Work instruction: Exclude images and print all the records verbatim.

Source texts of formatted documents
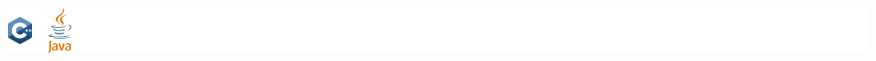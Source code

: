 <img src="https://github.com/AnasImloul/Leetcode-Solutions/blob/main/icons/c%2B%2B.svg" width="24px" align="center"/></a>&nbsp;&nbsp;&nbsp;&nbsp;<a href="./Count%20of%20Smaller%20Numbers%20After%20Self/Count%20of%20Smaller%20Numbers%20After%20Self.java"><img src="https://github.com/AnasImloul/Leetcode-Solutions/blob/main/icons/java.svg" width="24px" align="center"/></a>&nbsp;&nbsp;&nbsp;&nbsp;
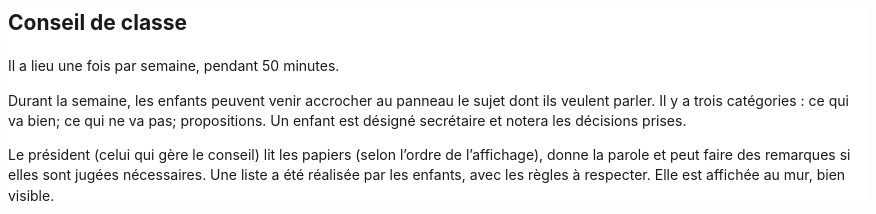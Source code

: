 ## Conseil de classe

Il a lieu une fois par semaine, pendant 50 minutes.

Durant la semaine, les enfants peuvent venir accrocher au panneau le sujet dont ils veulent parler. Il y a trois catégories : ce qui va bien; ce qui ne va pas; propositions. Un enfant est désigné secrétaire et notera les décisions prises.

Le président (celui qui gère le conseil) lit les papiers (selon l’ordre de l’affichage), donne la parole et peut faire des remarques si elles sont jugées nécessaires. Une liste a été réalisée par les enfants, avec les règles à respecter. Elle est affichée au mur, bien visible.


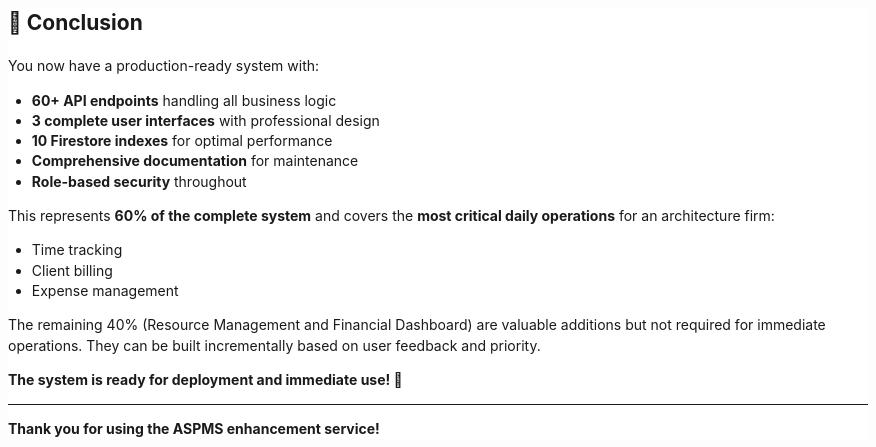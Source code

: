 
## 🎉 Conclusion

You now have a production-ready system with:
- **60+ API endpoints** handling all business logic
- **3 complete user interfaces** with professional design
- **10 Firestore indexes** for optimal performance
- **Comprehensive documentation** for maintenance
- **Role-based security** throughout

This represents **60% of the complete system** and covers the **most critical daily operations** for an architecture firm:
- Time tracking
- Client billing
- Expense management

The remaining 40% (Resource Management and Financial Dashboard) are valuable additions but not required for immediate operations. They can be built incrementally based on user feedback and priority.

**The system is ready for deployment and immediate use! 🚀**

---

**Thank you for using the ASPMS enhancement service!**
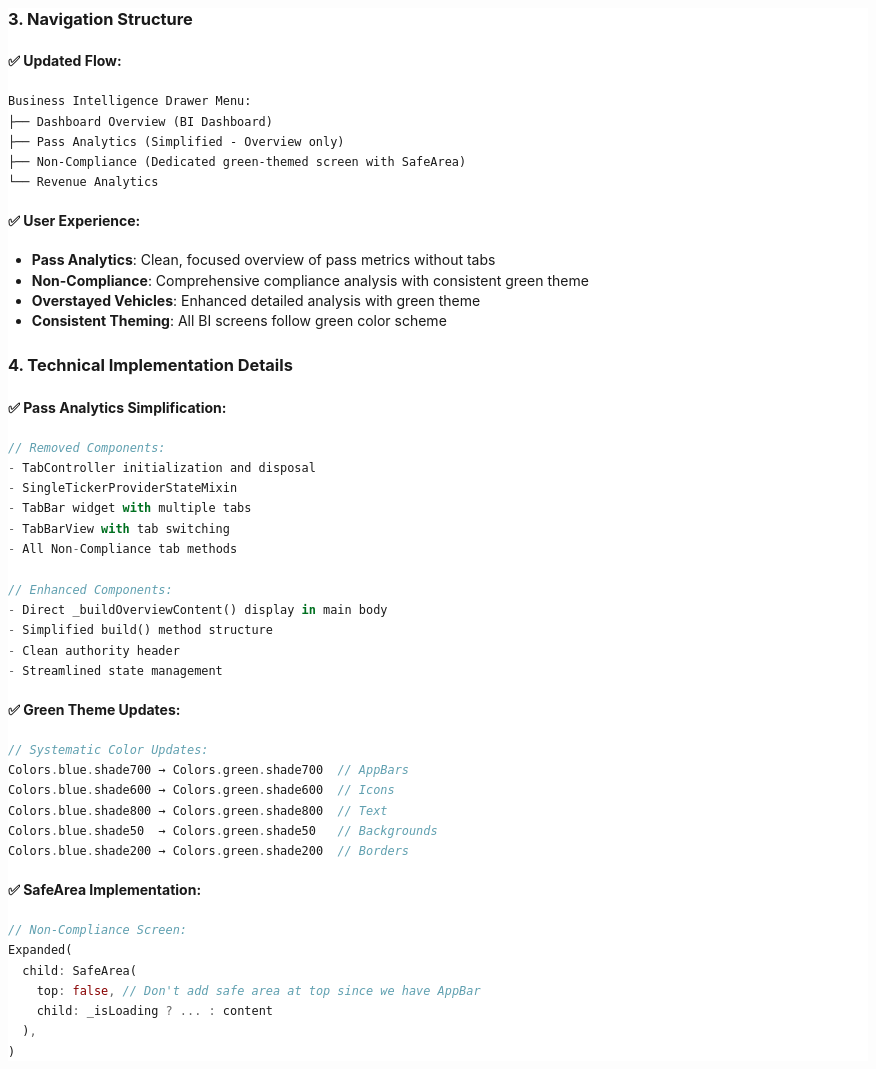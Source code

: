 ### 3. **Navigation Structure**

#### ✅ **Updated Flow:**
```
Business Intelligence Drawer Menu:
├── Dashboard Overview (BI Dashboard)
├── Pass Analytics (Simplified - Overview only)
├── Non-Compliance (Dedicated green-themed screen with SafeArea)
└── Revenue Analytics
```

#### ✅ **User Experience:**
- **Pass Analytics**: Clean, focused overview of pass metrics without tabs
- **Non-Compliance**: Comprehensive compliance analysis with consistent green theme
- **Overstayed Vehicles**: Enhanced detailed analysis with green theme
- **Consistent Theming**: All BI screens follow green color scheme

### 4. **Technical Implementation Details**

#### ✅ **Pass Analytics Simplification:**
```dart
// Removed Components:
- TabController initialization and disposal
- SingleTickerProviderStateMixin
- TabBar widget with multiple tabs
- TabBarView with tab switching
- All Non-Compliance tab methods

// Enhanced Components:
- Direct _buildOverviewContent() display in main body
- Simplified build() method structure
- Clean authority header
- Streamlined state management
```

#### ✅ **Green Theme Updates:**
```dart
// Systematic Color Updates:
Colors.blue.shade700 → Colors.green.shade700  // AppBars
Colors.blue.shade600 → Colors.green.shade600  // Icons
Colors.blue.shade800 → Colors.green.shade800  // Text
Colors.blue.shade50  → Colors.green.shade50   // Backgrounds
Colors.blue.shade200 → Colors.green.shade200  // Borders
```

#### ✅ **SafeArea Implementation:**
```dart
// Non-Compliance Screen:
Expanded(
  child: SafeArea(
    top: false, // Don't add safe area at top since we have AppBar
    child: _isLoading ? ... : content
  ),
)
```
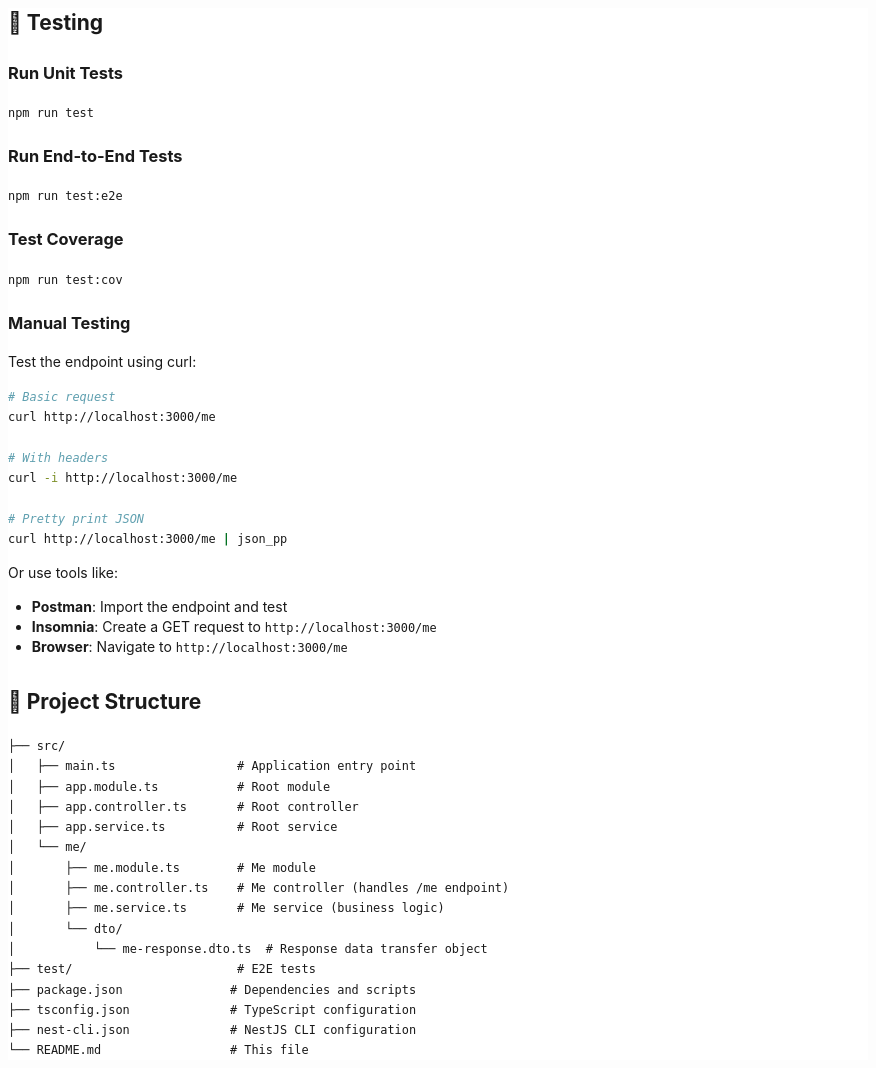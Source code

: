 ## 🧪 Testing

### Run Unit Tests

```bash
npm run test
```

### Run End-to-End Tests

```bash
npm run test:e2e
```

### Test Coverage

```bash
npm run test:cov
```

### Manual Testing

Test the endpoint using curl:

```bash
# Basic request
curl http://localhost:3000/me

# With headers
curl -i http://localhost:3000/me

# Pretty print JSON
curl http://localhost:3000/me | json_pp
```

Or use tools like:
- **Postman**: Import the endpoint and test
- **Insomnia**: Create a GET request to `http://localhost:3000/me`
- **Browser**: Navigate to `http://localhost:3000/me`

## 📁 Project Structure

```
├── src/
│   ├── main.ts                 # Application entry point
│   ├── app.module.ts           # Root module
│   ├── app.controller.ts       # Root controller
│   ├── app.service.ts          # Root service
│   └── me/
│       ├── me.module.ts        # Me module
│       ├── me.controller.ts    # Me controller (handles /me endpoint)
│       ├── me.service.ts       # Me service (business logic)
│       └── dto/
│           └── me-response.dto.ts  # Response data transfer object
├── test/                       # E2E tests
├── package.json               # Dependencies and scripts
├── tsconfig.json              # TypeScript configuration
├── nest-cli.json              # NestJS CLI configuration
└── README.md                  # This file
```
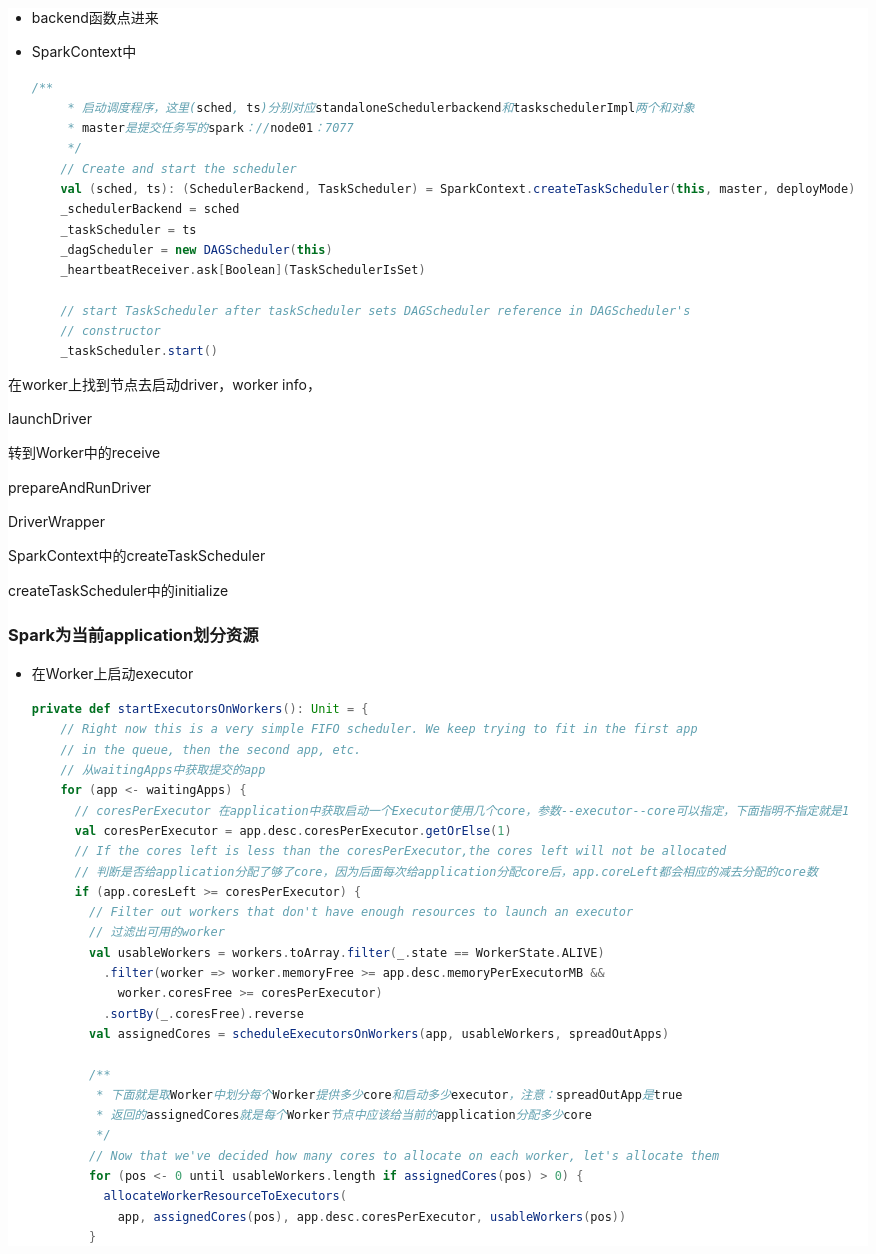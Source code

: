 * backend函数点进来

* SparkContext中

  ```scala
  /**
       * 启动调度程序，这里(sched, ts)分别对应standaloneSchedulerbackend和taskschedulerImpl两个和对象
       * master是提交任务写的spark：//node01：7077
       */
      // Create and start the scheduler
      val (sched, ts): (SchedulerBackend, TaskScheduler) = SparkContext.createTaskScheduler(this, master, deployMode)
      _schedulerBackend = sched
      _taskScheduler = ts
      _dagScheduler = new DAGScheduler(this)
      _heartbeatReceiver.ask[Boolean](TaskSchedulerIsSet)
  
      // start TaskScheduler after taskScheduler sets DAGScheduler reference in DAGScheduler's
      // constructor
      _taskScheduler.start()
  ```

  

在worker上找到节点去启动driver，worker info，

launchDriver

转到Worker中的receive

prepareAndRunDriver

DriverWrapper

SparkContext中的createTaskScheduler

createTaskScheduler中的initialize

### Spark为当前application划分资源

* 在Worker上启动executor

  ```scala
  private def startExecutorsOnWorkers(): Unit = {
      // Right now this is a very simple FIFO scheduler. We keep trying to fit in the first app
      // in the queue, then the second app, etc.
      // 从waitingApps中获取提交的app
      for (app <- waitingApps) {
        // coresPerExecutor 在application中获取启动一个Executor使用几个core，参数--executor--core可以指定，下面指明不指定就是1
        val coresPerExecutor = app.desc.coresPerExecutor.getOrElse(1)
        // If the cores left is less than the coresPerExecutor,the cores left will not be allocated
        // 判断是否给application分配了够了core，因为后面每次给application分配core后，app.coreLeft都会相应的减去分配的core数
        if (app.coresLeft >= coresPerExecutor) {
          // Filter out workers that don't have enough resources to launch an executor
          // 过滤出可用的worker
          val usableWorkers = workers.toArray.filter(_.state == WorkerState.ALIVE)
            .filter(worker => worker.memoryFree >= app.desc.memoryPerExecutorMB &&
              worker.coresFree >= coresPerExecutor)
            .sortBy(_.coresFree).reverse
          val assignedCores = scheduleExecutorsOnWorkers(app, usableWorkers, spreadOutApps)
  
          /**
           * 下面就是取Worker中划分每个Worker提供多少core和启动多少executor，注意：spreadOutApp是true
           * 返回的assignedCores就是每个Worker节点中应该给当前的application分配多少core
           */
          // Now that we've decided how many cores to allocate on each worker, let's allocate them
          for (pos <- 0 until usableWorkers.length if assignedCores(pos) > 0) {
            allocateWorkerResourceToExecutors(
              app, assignedCores(pos), app.desc.coresPerExecutor, usableWorkers(pos))
          }
  ```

Response for this exercise:
Source code

: <img src="https://github.com/AnasImloul/Leetcode-Solutions/blob/main/icons/c%2B%2B.svg" width="24px" align="center"/></a>&nbsp;&nbsp;&nbsp;&nbsp;<a href="./Count%20of%20Smaller%20Numbers%20After%20Self/Count%20of%20Smaller%20Numbers%20After%20Self.java"><img src="https://github.com/AnasImloul/Leetcode-Solutions/blob/main/icons/java.svg" width="24px" align="center"/></a>&nbsp;&nbsp;&nbsp;&nbsp;
Source code

: ## Conseil de classe

Il a lieu une fois par semaine, pendant 50 minutes.

Durant la semaine, les enfants peuvent venir accrocher au panneau le sujet dont ils veulent parler. Il y a trois catégories : ce qui va bien; ce qui ne va pas; propositions. Un enfant est désigné secrétaire et notera les décisions prises.

Le président (celui qui gère le conseil) lit les papiers (selon l’ordre de l’affichage), donne la parole et peut faire des remarques si elles sont jugées nécessaires. Une liste a été réalisée par les enfants, avec les règles à respecter. Elle est affichée au mur, bien visible.


Source code

: 
## 🎉 Conclusion

You now have a production-ready system with:
- **60+ API endpoints** handling all business logic
- **3 complete user interfaces** with professional design
- **10 Firestore indexes** for optimal performance
- **Comprehensive documentation** for maintenance
- **Role-based security** throughout

This represents **60% of the complete system** and covers the **most critical daily operations** for an architecture firm:
- Time tracking
- Client billing
- Expense management

The remaining 40% (Resource Management and Financial Dashboard) are valuable additions but not required for immediate operations. They can be built incrementally based on user feedback and priority.

**The system is ready for deployment and immediate use! 🚀**

---

**Thank you for using the ASPMS enhancement service!**
Source code

: ### 3. **Navigation Structure**

#### ✅ **Updated Flow:**
```
Business Intelligence Drawer Menu:
├── Dashboard Overview (BI Dashboard)
├── Pass Analytics (Simplified - Overview only)
├── Non-Compliance (Dedicated green-themed screen with SafeArea)
└── Revenue Analytics
```

#### ✅ **User Experience:**
- **Pass Analytics**: Clean, focused overview of pass metrics without tabs
- **Non-Compliance**: Comprehensive compliance analysis with consistent green theme
- **Overstayed Vehicles**: Enhanced detailed analysis with green theme
- **Consistent Theming**: All BI screens follow green color scheme

### 4. **Technical Implementation Details**

#### ✅ **Pass Analytics Simplification:**
```dart
// Removed Components:
- TabController initialization and disposal
- SingleTickerProviderStateMixin
- TabBar widget with multiple tabs
- TabBarView with tab switching
- All Non-Compliance tab methods

// Enhanced Components:
- Direct _buildOverviewContent() display in main body
- Simplified build() method structure
- Clean authority header
- Streamlined state management
```

#### ✅ **Green Theme Updates:**
```dart
// Systematic Color Updates:
Colors.blue.shade700 → Colors.green.shade700  // AppBars
Colors.blue.shade600 → Colors.green.shade600  // Icons
Colors.blue.shade800 → Colors.green.shade800  // Text
Colors.blue.shade50  → Colors.green.shade50   // Backgrounds
Colors.blue.shade200 → Colors.green.shade200  // Borders
```

#### ✅ **SafeArea Implementation:**
```dart
// Non-Compliance Screen:
Expanded(
  child: SafeArea(
    top: false, // Don't add safe area at top since we have AppBar
    child: _isLoading ? ... : content
  ),
)
```
Source code

: ## 🧪 Testing

### Run Unit Tests

```bash
npm run test
```

### Run End-to-End Tests

```bash
npm run test:e2e
```

### Test Coverage

```bash
npm run test:cov
```

### Manual Testing

Test the endpoint using curl:

```bash
# Basic request
curl http://localhost:3000/me

# With headers
curl -i http://localhost:3000/me

# Pretty print JSON
curl http://localhost:3000/me | json_pp
```

Or use tools like:
- **Postman**: Import the endpoint and test
- **Insomnia**: Create a GET request to `http://localhost:3000/me`
- **Browser**: Navigate to `http://localhost:3000/me`

## 📁 Project Structure

```
├── src/
│   ├── main.ts                 # Application entry point
│   ├── app.module.ts           # Root module
│   ├── app.controller.ts       # Root controller
│   ├── app.service.ts          # Root service
│   └── me/
│       ├── me.module.ts        # Me module
│       ├── me.controller.ts    # Me controller (handles /me endpoint)
│       ├── me.service.ts       # Me service (business logic)
│       └── dto/
│           └── me-response.dto.ts  # Response data transfer object
├── test/                       # E2E tests
├── package.json               # Dependencies and scripts
├── tsconfig.json              # TypeScript configuration
├── nest-cli.json              # NestJS CLI configuration
└── README.md                  # This file
```
Source code

: * backend函数点进来

* SparkContext中

  ```scala
  /**
       * 启动调度程序，这里(sched, ts)分别对应standaloneSchedulerbackend和taskschedulerImpl两个和对象
       * master是提交任务写的spark：//node01：7077
       */
      // Create and start the scheduler
      val (sched, ts): (SchedulerBackend, TaskScheduler) = SparkContext.createTaskScheduler(this, master, deployMode)
      _schedulerBackend = sched
      _taskScheduler = ts
      _dagScheduler = new DAGScheduler(this)
      _heartbeatReceiver.ask[Boolean](TaskSchedulerIsSet)
  
      // start TaskScheduler after taskScheduler sets DAGScheduler reference in DAGScheduler's
      // constructor
      _taskScheduler.start()
  ```

  

在worker上找到节点去启动driver，worker info，

launchDriver

转到Worker中的receive

prepareAndRunDriver

DriverWrapper

SparkContext中的createTaskScheduler

createTaskScheduler中的initialize

### Spark为当前application划分资源

* 在Worker上启动executor

  ```scala
  private def startExecutorsOnWorkers(): Unit = {
      // Right now this is a very simple FIFO scheduler. We keep trying to fit in the first app
      // in the queue, then the second app, etc.
      // 从waitingApps中获取提交的app
      for (app <- waitingApps) {
        // coresPerExecutor 在application中获取启动一个Executor使用几个core，参数--executor--core可以指定，下面指明不指定就是1
        val coresPerExecutor = app.desc.coresPerExecutor.getOrElse(1)
        // If the cores left is less than the coresPerExecutor,the cores left will not be allocated
        // 判断是否给application分配了够了core，因为后面每次给application分配core后，app.coreLeft都会相应的减去分配的core数
        if (app.coresLeft >= coresPerExecutor) {
          // Filter out workers that don't have enough resources to launch an executor
          // 过滤出可用的worker
          val usableWorkers = workers.toArray.filter(_.state == WorkerState.ALIVE)
            .filter(worker => worker.memoryFree >= app.desc.memoryPerExecutorMB &&
              worker.coresFree >= coresPerExecutor)
            .sortBy(_.coresFree).reverse
          val assignedCores = scheduleExecutorsOnWorkers(app, usableWorkers, spreadOutApps)
  
          /**
           * 下面就是取Worker中划分每个Worker提供多少core和启动多少executor，注意：spreadOutApp是true
           * 返回的assignedCores就是每个Worker节点中应该给当前的application分配多少core
           */
          // Now that we've decided how many cores to allocate on each worker, let's allocate them
          for (pos <- 0 until usableWorkers.length if assignedCores(pos) > 0) {
            allocateWorkerResourceToExecutors(
              app, assignedCores(pos), app.desc.coresPerExecutor, usableWorkers(pos))
          }
  ```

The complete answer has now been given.